日々考えていることをフランスから発信しています。自分の研究生活に関わる話題が多いですが、時に日常生活雑記も含まれます。

3月から8月までに予定されている研究発表・講演・集中講義について(1)― 言葉の受肉、あるいは logophanie

2018-01-22 20:45:38 | 哲学

 3月から8月までの半年間に予定されている研究発表・講演・集中講義のテーマについて、それら全体を包括する見通しを立て、概念的考察のレベルでの相互的な脈絡をつけるために、今日からの五日間、このブログの中で一日に一テーマずつ取り上げ、その概略を整理しておきたい。
 最初は、3 月 21 日から三日間にわたってストラスブール大学で開催される国際演劇・視覚芸術学会シンポジウム「身体とメッセージ/ 翻訳と翻案の構造」で行う発表のテーマについてである。
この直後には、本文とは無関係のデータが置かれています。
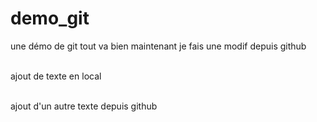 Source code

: # demo_git
une démo de git
tout va bien 
maintenant je fais une modif depuis github

<br> ajout de texte en local

<br> ajout d'un autre texte depuis github


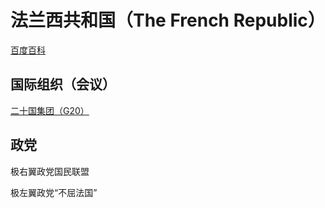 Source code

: # 法兰西共和国（The French Republic）

[百度百科](https://baike.baidu.com/item/%E6%B3%95%E5%9B%BD/1173384)

## 国际组织（会议）

[二十国集团（G20）](../#二十国集团-g20)

## 政党

极右翼政党国民联盟

极左翼政党“不屈法国” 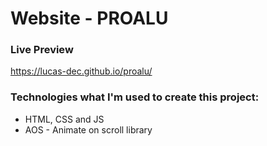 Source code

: # Website - PROALU

### Live Preview

https://lucas-dec.github.io/proalu/

### Technologies what I'm used to create this project:

- HTML, CSS and JS
- AOS - Animate on scroll library

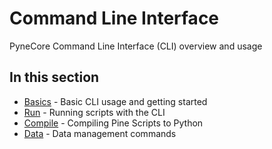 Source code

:<!--
---
weight: 300
title: "Command Line Interface"
description: "PyneCore Command Line Interface (CLI) overview and usage"
icon: "terminal"
date: "2025-04-03"
lastmod: "2025-04-03"
draft: false
toc: true
categories: ["Usage", "CLI"]
tags: ["cli", "command-line", "tools", "utilities"]
---
-->

# Command Line Interface

PyneCore Command Line Interface (CLI) overview and usage

## In this section

- [Basics](./basics.md) - Basic CLI usage and getting started
- [Run](./run.md) - Running scripts with the CLI
- [Compile](./compile.md) - Compiling Pine Scripts to Python
- [Data](./data.md) - Data management commands
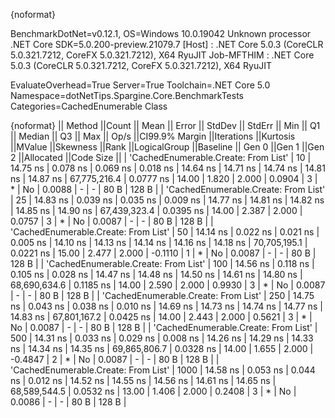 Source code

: {noformat}

BenchmarkDotNet=v0.12.1, OS=Windows 10.0.19042
Unknown processor
.NET Core SDK=5.0.200-preview.21079.7
  [Host]     : .NET Core 5.0.3 (CoreCLR 5.0.321.7212, CoreFX 5.0.321.7212), X64 RyuJIT
  Job-MFTHIM : .NET Core 5.0.3 (CoreCLR 5.0.321.7212, CoreFX 5.0.321.7212), X64 RyuJIT

EvaluateOverhead=True  Server=True  Toolchain=.NET Core 5.0  
Namespace=dotNetTips.Spargine.Core.BenchmarkTests  Categories=CachedEnumerable Class  

{noformat}
||                              Method ||Count ||    Mean ||   Error ||  StdDev ||  StdErr ||     Min ||      Q1 ||  Median ||      Q3 ||     Max ||        Op/s ||CI99.9% Margin ||Iterations ||Kurtosis ||MValue ||Skewness ||Rank ||LogicalGroup ||Baseline || Gen 0 ||Gen 1 ||Gen 2 ||Allocated ||Code Size ||
| 'CachedEnumerable.Create: From List' |    10 | 14.75 ns | 0.078 ns | 0.069 ns | 0.018 ns | 14.64 ns | 14.71 ns | 14.74 ns | 14.81 ns | 14.87 ns | 67,775,216.4 |      0.0777 ns |      14.00 |    1.820 |  2.000 |   0.0904 |    3 |            * |       No | 0.0088 |     - |     - |      80 B |     128 B |
| 'CachedEnumerable.Create: From List' |    25 | 14.83 ns | 0.039 ns | 0.035 ns | 0.009 ns | 14.77 ns | 14.81 ns | 14.82 ns | 14.85 ns | 14.90 ns | 67,439,323.4 |      0.0395 ns |      14.00 |    2.387 |  2.000 |   0.0757 |    3 |            * |       No | 0.0087 |     - |     - |      80 B |     128 B |
| 'CachedEnumerable.Create: From List' |    50 | 14.14 ns | 0.022 ns | 0.021 ns | 0.005 ns | 14.10 ns | 14.13 ns | 14.14 ns | 14.16 ns | 14.18 ns | 70,705,195.1 |      0.0221 ns |      15.00 |    2.477 |  2.000 |  -0.1110 |    1 |            * |       No | 0.0087 |     - |     - |      80 B |     128 B |
| 'CachedEnumerable.Create: From List' |   100 | 14.56 ns | 0.118 ns | 0.105 ns | 0.028 ns | 14.47 ns | 14.48 ns | 14.50 ns | 14.61 ns | 14.80 ns | 68,690,634.6 |      0.1185 ns |      14.00 |    2.590 |  2.000 |   0.9930 |    3 |            * |       No | 0.0087 |     - |     - |      80 B |     128 B |
| 'CachedEnumerable.Create: From List' |   250 | 14.75 ns | 0.043 ns | 0.038 ns | 0.010 ns | 14.69 ns | 14.73 ns | 14.74 ns | 14.77 ns | 14.83 ns | 67,801,167.2 |      0.0425 ns |      14.00 |    2.443 |  2.000 |   0.5621 |    3 |            * |       No | 0.0087 |     - |     - |      80 B |     128 B |
| 'CachedEnumerable.Create: From List' |   500 | 14.31 ns | 0.033 ns | 0.029 ns | 0.008 ns | 14.26 ns | 14.29 ns | 14.33 ns | 14.34 ns | 14.35 ns | 69,865,806.7 |      0.0328 ns |      14.00 |    1.655 |  2.000 |  -0.4847 |    2 |            * |       No | 0.0087 |     - |     - |      80 B |     128 B |
| 'CachedEnumerable.Create: From List' |  1000 | 14.58 ns | 0.053 ns | 0.044 ns | 0.012 ns | 14.52 ns | 14.55 ns | 14.56 ns | 14.61 ns | 14.65 ns | 68,589,544.5 |      0.0532 ns |      13.00 |    1.406 |  2.000 |   0.2408 |    3 |            * |       No | 0.0086 |     - |     - |      80 B |     128 B |

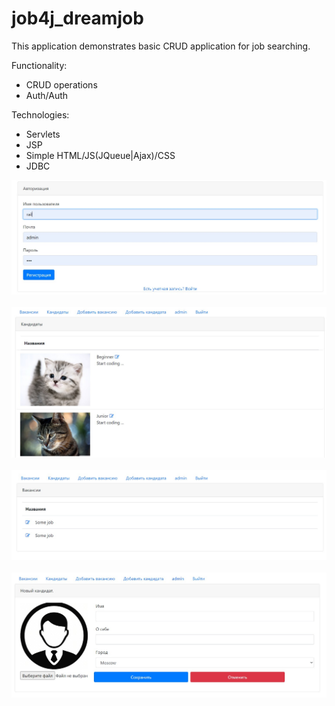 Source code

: # job4j_dreamjob
This application demonstrates basic CRUD application for job searching.

Functionality:
* CRUD operations
* Auth/Auth

Technologies:
* Servlets
* JSP
* Simple HTML/JS(JQueue|Ajax)/CSS
* JDBC

![img](./img/1.jpg)
<br> 
<br>
![img](./img/2.jpg)
<br> 
<br>
![img](./img/3.jpg)
<br> 
<br>
![img](./img/4.jpg)
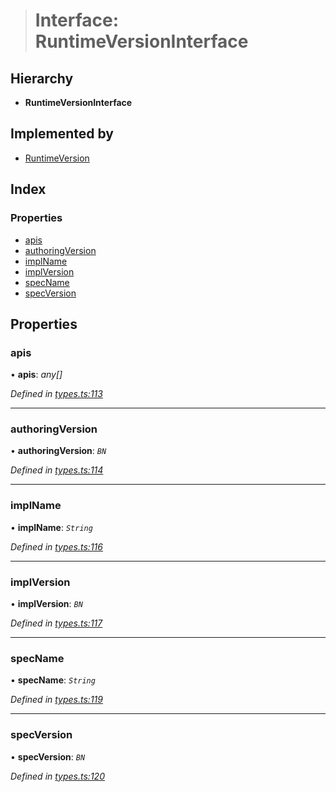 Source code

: > # Interface: RuntimeVersionInterface

## Hierarchy

* **RuntimeVersionInterface**

## Implemented by

* [RuntimeVersion](../classes/_rpc_runtimeversion_.runtimeversion.md)

## Index

### Properties

* [apis](_types_.runtimeversioninterface.md#apis)
* [authoringVersion](_types_.runtimeversioninterface.md#authoringversion)
* [implName](_types_.runtimeversioninterface.md#implname)
* [implVersion](_types_.runtimeversioninterface.md#implversion)
* [specName](_types_.runtimeversioninterface.md#specname)
* [specVersion](_types_.runtimeversioninterface.md#specversion)

## Properties

###  apis

• **apis**: *any[]*

*Defined in [types.ts:113](https://github.com/polkadot-js/api/blob/37022d2/packages/types/src/types.ts#L113)*

___

###  authoringVersion

• **authoringVersion**: *`BN`*

*Defined in [types.ts:114](https://github.com/polkadot-js/api/blob/37022d2/packages/types/src/types.ts#L114)*

___

###  implName

• **implName**: *`String`*

*Defined in [types.ts:116](https://github.com/polkadot-js/api/blob/37022d2/packages/types/src/types.ts#L116)*

___

###  implVersion

• **implVersion**: *`BN`*

*Defined in [types.ts:117](https://github.com/polkadot-js/api/blob/37022d2/packages/types/src/types.ts#L117)*

___

###  specName

• **specName**: *`String`*

*Defined in [types.ts:119](https://github.com/polkadot-js/api/blob/37022d2/packages/types/src/types.ts#L119)*

___

###  specVersion

• **specVersion**: *`BN`*

*Defined in [types.ts:120](https://github.com/polkadot-js/api/blob/37022d2/packages/types/src/types.ts#L120)*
昨年6月の応募の際には、「行為的身体の詩学 ― 舞台における言葉の顕現あるいは「言葉の受肉」」というタイトルで発表するつもりで、タイトルに合わせて数行の要旨もシンポジウムの学術責任者に送っておいた。
 ところが、最近になって、発表内容がタイトルと要旨から遠ざかる方向に展開しはじめてしまった。これはこれでしかたがない。もうプログラムは印刷に回されてしまっているだろうから、タイトルはそのままにし、発表当日になんとか辻褄をあわせることにする(ちょっと苦しいが)。
 この発表では、多声部からなる詩作品が舞台空間で複数の人物によって演じられた場合を想定し、その仮想的舞台空間の中でその詩作品の演劇的効果を分析することを試みる。分析対象となる詩作品は、『万葉集』巻第八の山上憶良の「七夕の歌十二首」(1518-1529)である。
 実際、この一連の七夕歌は、多声部からなる複数の短歌の掛け合いとして宴席で披露されたと考えられ(伊藤博『万葉集の歌群と配列〈下〉(古代和歌史研究)』、『萬葉集釋注』)、複数の登場人物と作者のナレーションからなる演劇性をもった歌群として読むことができる。このような読み方によって、複数の肉声の交響の中の「言葉」の顕現、あるいは「言葉の受肉 logophanie」をこの歌群の中に捉えることがこの発表の目的である。